[Stored data entries]
'''

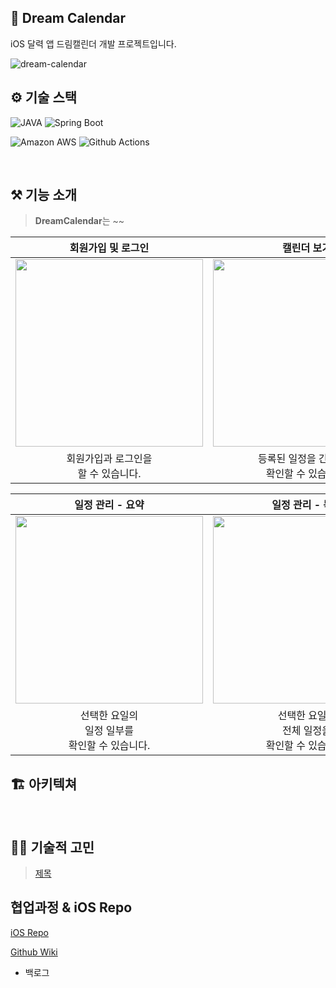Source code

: ## 📅 Dream Calendar
 iOS 달력 앱 드림캘린더 개발 프로젝트입니다.

![dream-calendar](https://user-images.githubusercontent.com/81848498/229658173-9ce8e7ce-f279-4542-9959-50f2a45a470b.png)


## ⚙️ 기술 스택
![JAVA](https://img.shields.io/badge/java-007396?style=for-the-badge&logo=java&logoColor=white")
![Spring Boot](https://img.shields.io/badge/springboot-6DB33F?&style=for-the-badge&logo=SpringBoot&logoColor=white)

![Amazon AWS](https://img.shields.io/badge/aws-232F3E?&style=for-the-badge&logo=amazonaws&logoColor=white) 
![Github Actions](https://img.shields.io/badge/github--actions-181717?style=for-the-badge&logo=githubactions&logoColor=white)


<br>

## ⚒️ 기능 소개

> **DreamCalendar**는 ~~

|회원가입 및 로그인|캘린더 보기|
|:-:|:-:|
|<img src="https://user-images.githubusercontent.com/64150179/225547851-77469211-3324-4515-a695-39c21711dd56.png" width=300>|<img src="https://user-images.githubusercontent.com/64150179/225548727-ded89ae1-9fae-4cab-b561-e37ab9383538.png" width=300>|
|회원가입과 로그인을 <br>할 수 있습니다.|등록된 일정을 간략하게<br>확인할 수 있습니다.|

|일정 관리 - 요약|일정 관리 - 목록|일정 관리 - 상세|
|:-:|:-:|:-:|
|<img src="https://user-images.githubusercontent.com/64150179/225547861-44baa82b-d586-42ed-b9d4-a50b8202d859.png" width=300>|<img src="https://user-images.githubusercontent.com/64150179/225547868-b50ad061-0af7-4700-b5dd-04458dc72979.png" width=300>|<img src="https://user-images.githubusercontent.com/64150179/225547865-abec9162-1a67-4b6e-b555-e7f0298f379c.png" width=300>|
|선택한 요일의<br>일정 일부를<br>확인할 수 있습니다.|선택한 요일의 <br>전체 일정을<br> 확인할 수 있습니다.|선택한 일정의<br>상세 정보를<br> 확인할 수 있습니다.|


## 🏗 아키텍쳐


<br>

## 🏃🏻 기술적 고민
> [제목](링크)<br>

## 협업과정 & iOS Repo
[iOS Repo](https://github.com/kau-dreamtree/ios-dream-calendar)

[Github Wiki]()

- 백로그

'''

— ASSIGNMENT —
Each line of the data above must be repeated exactly, images excluded.

— RESULT FOR THIS TASK —
Source code

: ## 📅 Dream Calendar
 iOS 달력 앱 드림캘린더 개발 프로젝트입니다.

![dream-calendar](https://user-images.githubusercontent.com/81848498/229658173-9ce8e7ce-f279-4542-9959-50f2a45a470b.png)


## ⚙️ 기술 스택
![JAVA](https://img.shields.io/badge/java-007396?style=for-the-badge&logo=java&logoColor=white")
![Spring Boot](https://img.shields.io/badge/springboot-6DB33F?&style=for-the-badge&logo=SpringBoot&logoColor=white)

![Amazon AWS](https://img.shields.io/badge/aws-232F3E?&style=for-the-badge&logo=amazonaws&logoColor=white) 
![Github Actions](https://img.shields.io/badge/github--actions-181717?style=for-the-badge&logo=githubactions&logoColor=white)


<br>

## ⚒️ 기능 소개

> **DreamCalendar**는 ~~

|회원가입 및 로그인|캘린더 보기|
|:-:|:-:|
|<img src="https://user-images.githubusercontent.com/64150179/225547851-77469211-3324-4515-a695-39c21711dd56.png" width=300>|<img src="https://user-images.githubusercontent.com/64150179/225548727-ded89ae1-9fae-4cab-b561-e37ab9383538.png" width=300>|
|회원가입과 로그인을 <br>할 수 있습니다.|등록된 일정을 간략하게<br>확인할 수 있습니다.|

|일정 관리 - 요약|일정 관리 - 목록|일정 관리 - 상세|
|:-:|:-:|:-:|
|<img src="https://user-images.githubusercontent.com/64150179/225547861-44baa82b-d586-42ed-b9d4-a50b8202d859.png" width=300>|<img src="https://user-images.githubusercontent.com/64150179/225547868-b50ad061-0af7-4700-b5dd-04458dc72979.png" width=300>|<img src="https://user-images.githubusercontent.com/64150179/225547865-abec9162-1a67-4b6e-b555-e7f0298f379c.png" width=300>|
|선택한 요일의<br>일정 일부를<br>확인할 수 있습니다.|선택한 요일의 <br>전체 일정을<br> 확인할 수 있습니다.|선택한 일정의<br>상세 정보를<br> 확인할 수 있습니다.|


## 🏗 아키텍쳐


<br>

## 🏃🏻 기술적 고민
> [제목](링크)<br>

## 협업과정 & iOS Repo
[iOS Repo](https://github.com/kau-dreamtree/ios-dream-calendar)

[Github Wiki]()

- 백로그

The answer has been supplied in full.